Once you reach the line containing "on database fixes." in the entries below, write out that line and each one after it down to the line containing "for Group Work", exactly and with nothing added.

[Stored data]
:::

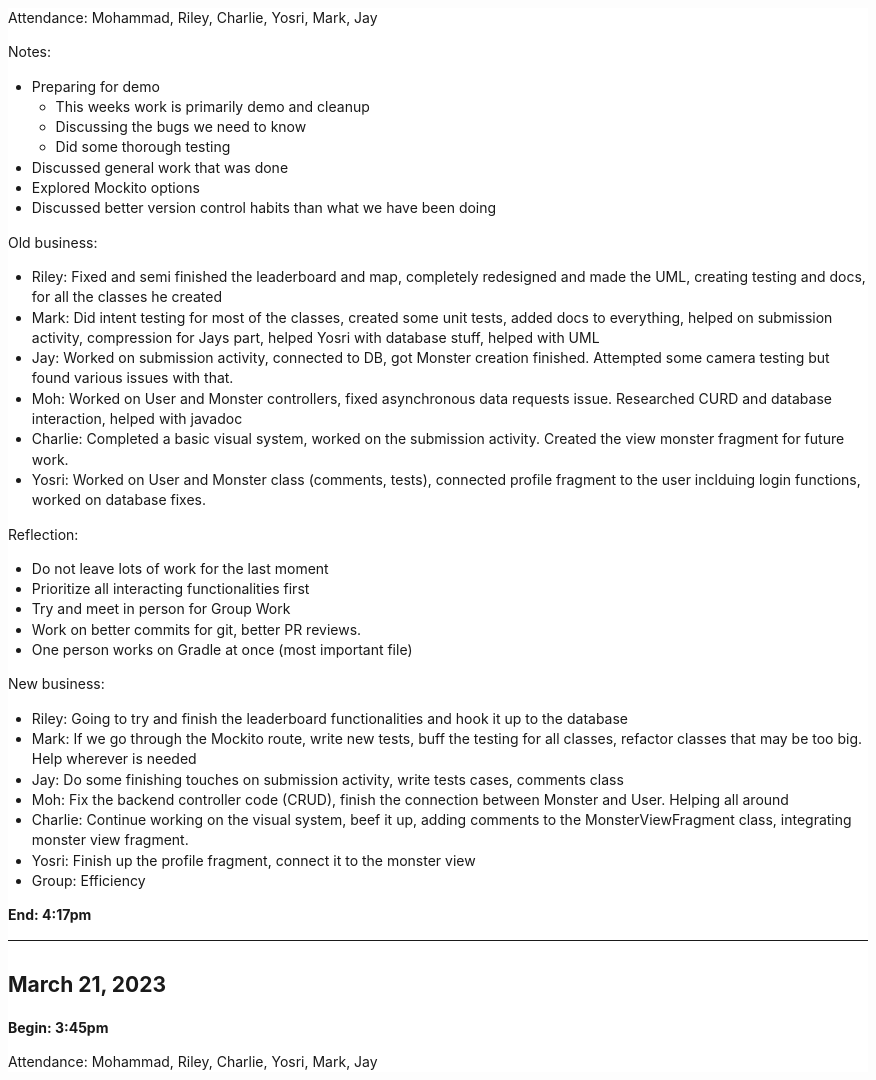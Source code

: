 Attendance: Mohammad, Riley, Charlie, Yosri, Mark, Jay

Notes:
* Preparing for demo
    * This weeks work is primarily demo and cleanup
    * Discussing the bugs we need to know
    * Did some thorough testing
* Discussed general work that was done
* Explored Mockito options
* Discussed better version control habits than what we have been doing

Old business:
* Riley: Fixed and semi finished the leaderboard and map, completely redesigned and made the UML, creating testing and docs, for all the classes he created
* Mark: Did intent testing for most of the classes, created some unit tests, added docs to everything, helped on submission activity, compression for Jays part, helped Yosri with database stuff, helped with UML
* Jay: Worked on submission activity, connected to DB, got Monster creation finished. Attempted some camera testing but found various issues with that.
* Moh: Worked on User and Monster controllers, fixed asynchronous data requests issue. Researched CURD and database interaction, helped with javadoc
* Charlie: Completed a basic visual system, worked on the submission activity. Created the view monster fragment for future work.
* Yosri: Worked on User and Monster class (comments, tests), connected profile fragment to the user inclduing login functions, worked on database fixes.

Reflection:
* Do not leave lots of work for the last moment
* Prioritize all interacting functionalities first
* Try and meet in person for Group Work
* Work on better commits for git, better PR reviews.
* One person works on Gradle at once (most important file)

New business:
* Riley: Going to try and finish the leaderboard functionalities and hook it up to the database
* Mark: If we go through the Mockito route, write new tests, buff the testing for all classes, refactor classes that may be too big. Help wherever is needed
* Jay: Do some finishing touches on submission activity, write tests cases, comments class
* Moh: Fix the backend controller code (CRUD), finish the connection between Monster and User. Helping all around
* Charlie: Continue working on the visual system, beef it up, adding comments to the MonsterViewFragment class, integrating monster view fragment.
* Yosri: Finish up the profile fragment, connect it to the monster view
* Group: Efficiency

**End: 4:17pm**

*** 

## March 21, 2023 ##

**Begin: 3:45pm**

Attendance: Mohammad, Riley, Charlie, Yosri, Mark, Jay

:::

SOLUTION FOR THIS EXERCISE ->
* Yosri: Worked on User and Monster class (comments, tests), connected profile fragment to the user inclduing login functions, worked on database fixes.

Reflection:
* Do not leave lots of work for the last moment
* Prioritize all interacting functionalities first
* Try and meet in person for Group Work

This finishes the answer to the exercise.